**Exercise prompt:** Transcribe each entry exactly, without pictures.

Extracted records

——————————

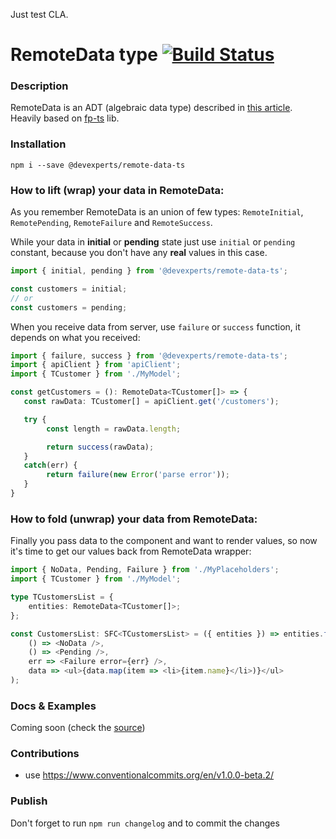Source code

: Just test CLA.

# RemoteData type [![Build Status](https://travis-ci.org/devexperts/remote-data-ts.svg?branch=master)](https://travis-ci.org/devexperts/remote-data-ts)
### Description
RemoteData is an ADT (algebraic data type) described in [this article](https://medium.com/@gcanti/slaying-a-ui-antipattern-with-flow-5eed0cfb627b). Heavily based on [fp-ts](https://github.com/gcanti/fp-ts) lib.

### Installation
`npm i --save @devexperts/remote-data-ts`

### How to lift (wrap) your data in RemoteData:
As you remember RemoteData is an union of few types: `RemoteInitial`, `RemotePending`, `RemoteFailure` and `RemoteSuccess`.

While your data in **initial** or **pending** state just use `initial` or `pending` constant, because you don't have any **real** values in this case.

```ts
import { initial, pending } from '@devexperts/remote-data-ts';

const customers = initial;
// or
const customers = pending;
```

When you receive data from server, use `failure` or `success` function, it depends on what you received:

```ts
import { failure, success } from '@devexperts/remote-data-ts';
import { apiClient } from 'apiClient';
import { TCustomer } from './MyModel';

const getCustomers = (): RemoteData<TCustomer[]> => {
   const rawData: TCustomer[] = apiClient.get('/customers');

   try {
        const length = rawData.length;

        return success(rawData);
   }
   catch(err) {
        return failure(new Error('parse error'));
   }
}
```

### How to fold (unwrap) your data from RemoteData:
Finally you pass data to the component and want to render values, so now it's time to get our values back from RemoteData wrapper:

```ts
import { NoData, Pending, Failure } from './MyPlaceholders';
import { TCustomer } from './MyModel';

type TCustomersList = {
    entities: RemoteData<TCustomer[]>;
};

const CustomersList: SFC<TCustomersList> = ({ entities }) => entities.foldL(
    () => <NoData />,
    () => <Pending />,
    err => <Failure error={err} />,
    data => <ul>{data.map(item => <li>{item.name}</li>)}</ul>
);
```

### Docs & Examples
Coming soon (check the [source](src/remote-data.ts))


### Contributions
- use https://www.conventionalcommits.org/en/v1.0.0-beta.2/

### Publish
Don't forget to run `npm run changelog` and to commit the changes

——————————

**Result of the exercise:**
Source code

: Just test CLA.

# RemoteData type [![Build Status](https://travis-ci.org/devexperts/remote-data-ts.svg?branch=master)](https://travis-ci.org/devexperts/remote-data-ts)
### Description
RemoteData is an ADT (algebraic data type) described in [this article](https://medium.com/@gcanti/slaying-a-ui-antipattern-with-flow-5eed0cfb627b). Heavily based on [fp-ts](https://github.com/gcanti/fp-ts) lib.

### Installation
`npm i --save @devexperts/remote-data-ts`

### How to lift (wrap) your data in RemoteData:
As you remember RemoteData is an union of few types: `RemoteInitial`, `RemotePending`, `RemoteFailure` and `RemoteSuccess`.

While your data in **initial** or **pending** state just use `initial` or `pending` constant, because you don't have any **real** values in this case.

```ts
import { initial, pending } from '@devexperts/remote-data-ts';

const customers = initial;
// or
const customers = pending;
```

When you receive data from server, use `failure` or `success` function, it depends on what you received:

```ts
import { failure, success } from '@devexperts/remote-data-ts';
import { apiClient } from 'apiClient';
import { TCustomer } from './MyModel';

const getCustomers = (): RemoteData<TCustomer[]> => {
   const rawData: TCustomer[] = apiClient.get('/customers');

   try {
        const length = rawData.length;

        return success(rawData);
   }
   catch(err) {
        return failure(new Error('parse error'));
   }
}
```

### How to fold (unwrap) your data from RemoteData:
Finally you pass data to the component and want to render values, so now it's time to get our values back from RemoteData wrapper:

```ts
import { NoData, Pending, Failure } from './MyPlaceholders';
import { TCustomer } from './MyModel';

type TCustomersList = {
    entities: RemoteData<TCustomer[]>;
};

const CustomersList: SFC<TCustomersList> = ({ entities }) => entities.foldL(
    () => <NoData />,
    () => <Pending />,
    err => <Failure error={err} />,
    data => <ul>{data.map(item => <li>{item.name}</li>)}</ul>
);
```

### Docs & Examples
Coming soon (check the [source](src/remote-data.ts))


### Contributions
- use https://www.conventionalcommits.org/en/v1.0.0-beta.2/

### Publish
Don't forget to run `npm run changelog` and to commit the changes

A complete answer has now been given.